In November 1989, the FMLN again launched a major offensive, which this time managed to occupy several neighborhoods in the capital. The government again responded with heavy bombardment of densely populated areas of the capital. 6 Jesuits, i.a. the rector of the University of Central America, Ignacio Ellacuría, was subjected to torture and executed by heavily armed soldiers. The world community, and especially the Catholic Church, strongly condemned the events and North American aid came into danger.

According to information from the Salvadoran Human Rights Commission, CDHES, it was especially the women who were subjected to regime reprisals, especially the female students and the professionally active women. The organizations defending human rights, led by mothers, wives, daughters and family members of the thousands of victims of the abuses and professional organization, UNTS, challenged the army and regime over 12 long years with charges of the constant and systematic violations of human rights.

The parliamentary and municipal elections, on March 10, 1991, reflected the new climate of negotiation: For the first time in 10 years, the FMLN did not call for a boycott and simultaneously decreed a 3-day unilateral ceasefire. In spite of this, more than half of the electoral corps chose not to take part in the elections, ashamed by the death patrols' assaults. The ruling party achieved 43 of Parliament's 84 seats. On March 12, peace was broken again and the fighting continued.

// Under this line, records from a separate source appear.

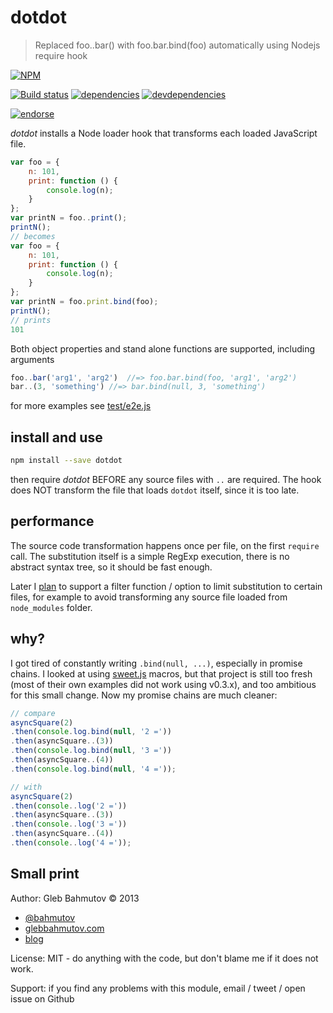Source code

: # dotdot

> Replaced foo..bar() with foo.bar.bind(foo) automatically using Nodejs require hook

[![NPM][dotdot-icon]][dotdot-url]

[![Build status][dotdot-ci-image]][dotdot-ci-url]
[![dependencies][dotdot-dependencies-image]][dotdot-dependencies-url]
[![devdependencies][dotdot-devdependencies-image]][dotdot-devdependencies-url]

[![endorse][endorse-image]][endorse-url]

*dotdot* installs a Node loader hook that transforms each loaded JavaScript file.

```js
var foo = {
    n: 101,
    print: function () {
        console.log(n);
    }
};
var printN = foo..print();
printN();
// becomes
var foo = {
    n: 101,
    print: function () {
        console.log(n);
    }
};
var printN = foo.print.bind(foo);
printN();
// prints
101
```

Both object properties and stand alone functions are supported, including arguments

```js
foo..bar('arg1', 'arg2')  //=> foo.bar.bind(foo, 'arg1', 'arg2')
bar..(3, 'something') //=> bar.bind(null, 3, 'something')
```

for more examples see [test/e2e.js](test/e2e.js)

## install and use

```sh
npm install --save dotdot
```

then require *dotdot* BEFORE any source files with `..` are required.
The hook does NOT transform the file that loads `dotdot` itself, since it is too late.

## performance

The source code transformation happens once per file, on the first `require` call.
The substitution itself is a simple RegExp execution, there is no abstract syntax tree,
so it should be fast enough.

Later I [plan](https://github.com/bahmutov/dotdot/issues/2) to support a
filter function / option to limit substitution to
certain files, for example to avoid transforming any source file loaded from `node_modules`
folder.

## why?

I got tired of constantly writing `.bind(null, ...)`, especially in promise chains.
I looked at using [sweet.js](http://sweetjs.org/) macros, but that project is still
too fresh (most of their own examples did not work using v0.3.x), and too ambitious
for this small change. Now my promise chains are much cleaner:

```js
// compare
asyncSquare(2)
.then(console.log.bind(null, '2 ='))
.then(asyncSquare..(3))
.then(console.log.bind(null, '3 ='))
.then(asyncSquare..(4))
.then(console.log.bind(null, '4 ='));

// with
asyncSquare(2)
.then(console..log('2 ='))
.then(asyncSquare..(3))
.then(console..log('3 ='))
.then(asyncSquare..(4))
.then(console..log('4 ='));
```

## Small print

Author: Gleb Bahmutov &copy; 2013

* [@bahmutov](https://twitter.com/bahmutov)
* [glebbahmutov.com](http://glebbahmutov.com)
* [blog](http://bahmutov.calepin.co/)

License: MIT - do anything with the code, but don't blame me if it does not work.

Support: if you find any problems with this module, email / tweet / open issue on Github

[dotdot-icon]: https://nodei.co/npm/dotdot.png?downloads=true
[dotdot-url]: https://npmjs.org/package/dotdot
[dotdot-ci-image]: https://travis-ci.org/bahmutov/dotdot.png?branch=master
[dotdot-ci-url]: https://travis-ci.org/bahmutov/dotdot
[dotdot-dependencies-image]: https://david-dm.org/bahmutov/dotdot.png
[dotdot-dependencies-url]: https://david-dm.org/bahmutov/dotdot
[dotdot-devdependencies-image]: https://david-dm.org/bahmutov/dotdot/dev-status.png
[dotdot-devdependencies-url]: https://david-dm.org/bahmutov/dotdot#info=devDependencies
[endorse-image]: https://api.coderwall.com/bahmutov/endorsecount.png
[endorse-url]: https://coderwall.com/bahmutov
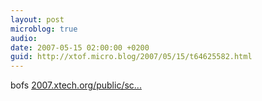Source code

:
```yaml
---
layout: post
microblog: true
audio: 
date: 2007-05-15 02:00:00 +0200
guid: http://xtof.micro.blog/2007/05/15/t64625582.html
---
```

bofs [2007.xtech.org/public/sc...](http://2007.xtech.org/public/schedule/grid)
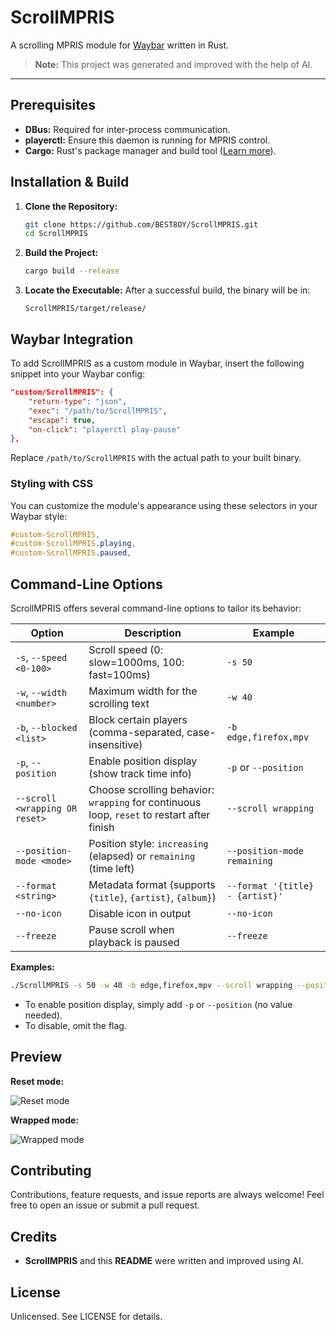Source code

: # ScrollMPRIS

A scrolling MPRIS module for [Waybar](https://github.com/Alexays/Waybar) written in Rust.

> **Note:** This project was generated and improved with the help of AI.

---

## Prerequisites

- **DBus:** Required for inter-process communication.
- **playerctl:** Ensure this daemon is running for MPRIS control.
- **Cargo:** Rust's package manager and build tool ([Learn more](https://doc.rust-lang.org/cargo/)).

## Installation & Build

1. **Clone the Repository:**
   ```bash
   git clone https://github.com/BEST8OY/ScrollMPRIS.git
   cd ScrollMPRIS
   ```
2. **Build the Project:**
   ```bash
   cargo build --release
   ```
3. **Locate the Executable:**
   After a successful build, the binary will be in:
   ```
   ScrollMPRIS/target/release/
   ```

## Waybar Integration

To add ScrollMPRIS as a custom module in Waybar, insert the following snippet into your Waybar config:
```json
"custom/ScrollMPRIS": {
    "return-type": "json",
    "exec": "/path/to/ScrollMPRIS",
    "escape": true,
    "on-click": "playerctl play-pause"
},
```
Replace `/path/to/ScrollMPRIS` with the actual path to your built binary.

### Styling with CSS
You can customize the module's appearance using these selectors in your Waybar style:
```css
#custom-ScrollMPRIS,
#custom-ScrollMPRIS.playing,
#custom-ScrollMPRIS.paused,
```

## Command-Line Options

ScrollMPRIS offers several command-line options to tailor its behavior:

| Option                        | Description                                                                                 | Example                                  |
|-------------------------------|---------------------------------------------------------------------------------------------|------------------------------------------|
| `-s`, `--speed <0-100>`       | Scroll speed (0: slow=1000ms, 100: fast=100ms)                                              | `-s 50`                                  |
| `-w`, `--width <number>`      | Maximum width for the scrolling text                                                        | `-w 40`                                  |
| `-b`, `--blocked <list>`      | Block certain players (comma-separated, case-insensitive)                                   | `-b edge,firefox,mpv`                    |
| `-p`, `--position`            | Enable position display (show track time info)                                              | `-p` or `--position`                     |
| `--scroll <wrapping OR reset>`| Choose scrolling behavior: `wrapping` for continuous loop, `reset` to restart after finish  | `--scroll wrapping`                      |
| `--position-mode <mode>`      | Position style: `increasing` (elapsed) or `remaining` (time left)                           | `--position-mode remaining`              |
| `--format <string>`           | Metadata format (supports `{title}`, `{artist}`, `{album}`)                                 | `--format '{title} - {artist}'`          |
| `--no-icon`                   | Disable icon in output                                                                      | `--no-icon`                              |
| `--freeze`                    | Pause scroll when playback is paused                                                        | `--freeze`                               |


**Examples:**
```bash
./ScrollMPRIS -s 50 -w 40 -b edge,firefox,mpv --scroll wrapping --position --position-mode remaining --format '{title} - {artist}' --no-icon
```

- To enable position display, simply add `-p` or `--position` (no value needed).
- To disable, omit the flag.

## Preview

**Reset mode:**

![Reset mode](https://github.com/user-attachments/assets/5a151c83-394d-4f12-9660-6f248de1a71d)

**Wrapped mode:**

![Wrapped mode](https://github.com/user-attachments/assets/c72cc4be-3385-4a53-8848-7c292e12e400)



## Contributing

Contributions, feature requests, and issue reports are always welcome!
Feel free to open an issue or submit a pull request.

## Credits
- **ScrollMPRIS** and this **README** were written and improved using AI.

## License
Unlicensed. See LICENSE for details.

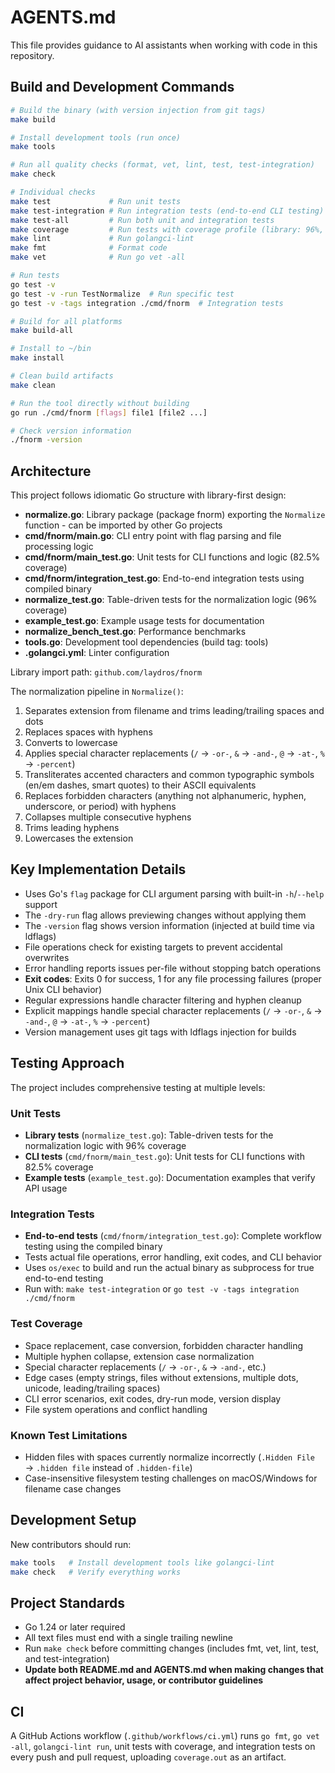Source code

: # AGENTS.md

This file provides guidance to AI assistants when working with code in this repository.

## Build and Development Commands

```bash
# Build the binary (with version injection from git tags)
make build

# Install development tools (run once)
make tools

# Run all quality checks (format, vet, lint, test, test-integration)
make check

# Individual checks
make test             # Run unit tests
make test-integration # Run integration tests (end-to-end CLI testing)
make test-all         # Run both unit and integration tests
make coverage         # Run tests with coverage profile (library: 96%, CLI: 82.5%)
make lint             # Run golangci-lint
make fmt              # Format code
make vet              # Run go vet -all

# Run tests
go test -v
go test -v -run TestNormalize  # Run specific test
go test -v -tags integration ./cmd/fnorm  # Integration tests

# Build for all platforms
make build-all

# Install to ~/bin
make install

# Clean build artifacts
make clean

# Run the tool directly without building
go run ./cmd/fnorm [flags] file1 [file2 ...]

# Check version information
./fnorm -version
```

## Architecture

This project follows idiomatic Go structure with library-first design:

- **normalize.go**: Library package (package fnorm) exporting the `Normalize` function - can be imported by other Go projects
- **cmd/fnorm/main.go**: CLI entry point with flag parsing and file processing logic
- **cmd/fnorm/main_test.go**: Unit tests for CLI functions and logic (82.5% coverage)
- **cmd/fnorm/integration_test.go**: End-to-end integration tests using compiled binary
- **normalize_test.go**: Table-driven tests for the normalization logic (96% coverage)
- **example_test.go**: Example usage tests for documentation
- **normalize_bench_test.go**: Performance benchmarks
- **tools.go**: Development tool dependencies (build tag: tools)
- **.golangci.yml**: Linter configuration

Library import path: `github.com/laydros/fnorm`

The normalization pipeline in `Normalize()`:

1. Separates extension from filename and trims leading/trailing spaces and dots
2. Replaces spaces with hyphens
3. Converts to lowercase
4. Applies special character replacements (`/` → `-or-`, `&` → `-and-`, `@` → `-at-`, `%` → `-percent`)
5. Transliterates accented characters and common typographic symbols (en/em dashes, smart quotes) to their ASCII equivalents
6. Replaces forbidden characters (anything not alphanumeric, hyphen, underscore, or period) with hyphens
7. Collapses multiple consecutive hyphens
8. Trims leading hyphens
9. Lowercases the extension

## Key Implementation Details

- Uses Go's `flag` package for CLI argument parsing with built-in `-h`/`--help` support
- The `-dry-run` flag allows previewing changes without applying them
- The `-version` flag shows version information (injected at build time via ldflags)
- File operations check for existing targets to prevent accidental overwrites
- Error handling reports issues per-file without stopping batch operations
- **Exit codes**: Exits 0 for success, 1 for any file processing failures (proper Unix CLI behavior)
- Regular expressions handle character filtering and hyphen cleanup
- Explicit mappings handle special character replacements (`/` → `-or-`, `&` → `-and-`, `@` → `-at-`, `%` → `-percent`)
- Version management uses git tags with ldflags injection for builds

## Testing Approach

The project includes comprehensive testing at multiple levels:

### Unit Tests
- **Library tests** (`normalize_test.go`): Table-driven tests for the normalization logic with 96% coverage
- **CLI tests** (`cmd/fnorm/main_test.go`): Unit tests for CLI functions with 82.5% coverage
- **Example tests** (`example_test.go`): Documentation examples that verify API usage

### Integration Tests
- **End-to-end tests** (`cmd/fnorm/integration_test.go`): Complete workflow testing using the compiled binary
- Tests actual file operations, error handling, exit codes, and CLI behavior
- Uses `os/exec` to build and run the actual binary as subprocess for true end-to-end testing
- Run with: `make test-integration` or `go test -v -tags integration ./cmd/fnorm`

### Test Coverage
- Space replacement, case conversion, forbidden character handling
- Multiple hyphen collapse, extension case normalization
- Special character replacements (`/` → `-or-`, `&` → `-and-`, etc.)
- Edge cases (empty strings, files without extensions, multiple dots, unicode, leading/trailing spaces)
- CLI error scenarios, exit codes, dry-run mode, version display
- File system operations and conflict handling

### Known Test Limitations
- Hidden files with spaces currently normalize incorrectly (`.Hidden File` → `.hidden file` instead of `.hidden-file`)
- Case-insensitive filesystem testing challenges on macOS/Windows for filename case changes

## Development Setup

New contributors should run:

```bash
make tools   # Install development tools like golangci-lint
make check   # Verify everything works
```

## Project Standards

- Go 1.24 or later required
- All text files must end with a single trailing newline
- Run `make check` before committing changes (includes fmt, vet, lint, test, and test-integration)
- **Update both README.md and AGENTS.md when making changes that affect project behavior, usage, or contributor guidelines**

## CI

A GitHub Actions workflow (`.github/workflows/ci.yml`) runs `go fmt`, `go vet -all`, `golangci-lint run`, unit tests with coverage, and integration tests on every push and pull request, uploading `coverage.out` as an artifact.
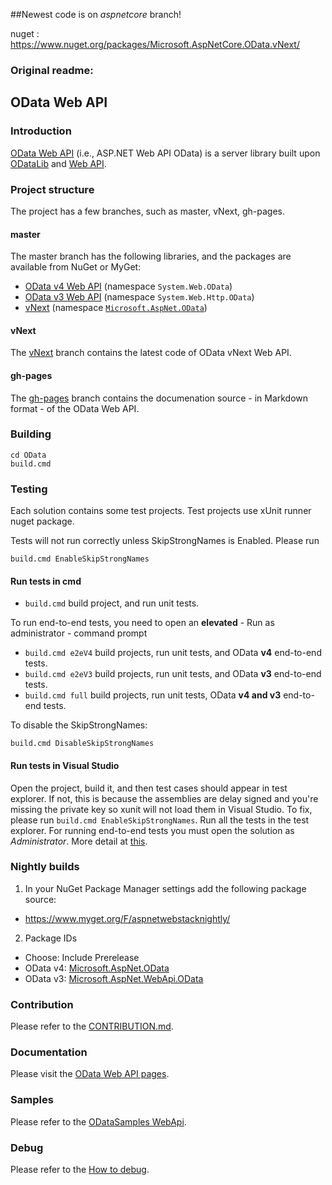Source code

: ##Newest code is on *aspnetcore* branch!

nuget : https://www.nuget.org/packages/Microsoft.AspNetCore.OData.vNext/

### Original readme: 
## OData Web API

### Introduction
[OData Web API](http://odata.github.io/WebApi) (i.e., ASP.NET Web API OData) is a server library built upon [ODataLib](https://github.com/OData/odata.net/) and [Web API](http://www.asp.net/web-api).

### Project structure
The project has a few branches, such as master, vNext, gh-pages.

#### master
The master branch has the following libraries, and the packages are available from NuGet or MyGet:
 - [OData v4 Web API](https://www.nuget.org/packages/Microsoft.AspNet.OData/) (namespace `System.Web.OData`) 
 - [OData v3 Web API](https://www.nuget.org/packages/Microsoft.AspNet.WebApi.OData/) (namespace `System.Web.Http.OData`)
 - [vNext](http://odata.github.io/WebApi/#07-07-6-0-0-alpha1) (namespace [`Microsoft.AspNet.OData`](https://github.com/OData/WebApi/tree/master/vNext))

#### vNext 
The [vNext](https://github.com/OData/WebApi/tree/vNext/vNext) branch contains the latest code of OData vNext Web API.

#### gh-pages
The [gh-pages](https://github.com/OData/WebApi/tree/gh-pages) branch contains the documenation source - in Markdown format - of the OData Web API.

### Building
```
cd OData
build.cmd
```

### Testing
Each solution contains some test projects. Test projects use xUnit runner nuget package.

Tests will not run correctly unless SkipStrongNames is Enabled. Please run
```
build.cmd EnableSkipStrongNames
```

#### Run tests in cmd
* `build.cmd` build project, and run unit tests.

To run end-to-end tests, you need to open an **elevated** - Run as administrator - command prompt
* `build.cmd e2eV4` build projects, run unit tests, and OData **v4** end-to-end tests.
* `build.cmd e2eV3` build projects, run unit tests, and OData **v3** end-to-end tests.
* `build.cmd full` build projects, run unit tests, OData **v4 and v3** end-to-end tests.

To disable the SkipStrongNames:
```
build.cmd DisableSkipStrongNames
```

#### Run tests in Visual Studio
Open the project, build it, and then test cases should appear in test explorer. If not, this is because the assemblies are delay signed and you're missing the private key so xunit will not load them in Visual Studio. To fix, please run `build.cmd EnableSkipStrongNames`. Run all the tests in the test explorer. For running end-to-end tests you must open the solution as *Administrator*. More detail at [this](http://odata.github.io/WebApi/#09-01-unittest-e2etest).

### Nightly builds
1.	In your NuGet Package Manager settings add the following package source:
  * https://www.myget.org/F/aspnetwebstacknightly/
2.	Package IDs
  * Choose: Include Prerelease
  * OData v4: [Microsoft.AspNet.OData](https://www.myget.org/F/aspnetwebstacknightly/Packages?$filter=Id%20eq%20%27Microsoft.AspNet.OData%27&$select=Id,Version&$orderby=Version%20desc&$top=4&$format=application/json)
  * OData v3: [Microsoft.AspNet.WebApi.OData](https://www.myget.org/F/aspnetwebstacknightly/Packages?$filter=Id%20eq%20%27Microsoft.AspNet.WebApi.OData%27&$select=Id,Version&$orderby=Version%20desc&$top=4&$format=application/json)

### Contribution
Please refer to the [CONTRIBUTION.md](https://github.com/OData/WebApi/blob/master/.github/CONTRIBUTION.md).

### Documentation
Please visit the [OData Web API pages](http://odata.github.io/WebApi).

### Samples
Please refer to the [ODataSamples WebApi](https://github.com/OData/ODataSamples/tree/master/WebApi).

### Debug
Please refer to the [How to debug](http://odata.github.io/WebApi/10-01-debug-webapi-source).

On April 4, 1991, members of Cristiani's government and representatives of the FMLN began a round of negotiations in Mexico seeking to establish a ceasefire. 10,000 protesters from 70 social organizations, gathered in the Comité Permanente del Debate Nacional, CPDN, ​​demanded the introduction of constitutional reform at a demonstration on April 19; The demonstration took place two weeks before the expiry of the parliamentary mandate, which was set by FMLN as final for the signing of a peace agreement.

Following various approaches, on April 27, representatives of the government and the FMLN succeeded in signing the peace agreement, the so-called «Mexico Agreement». set restrictions on the Army’s control over national defense. At the same time, the creation of paramilitary groups was banned and an amendment to Article 83 of the Constitution was agreed, in order to establish that sovereignty "comes from the people and from which political power is based." Another agreement was reached in June in New York, according to. which the government undertook to dissolve the National Guard and the Tax Police and, as a substitute, establish Policia Civil with the participation of members of the FMLN.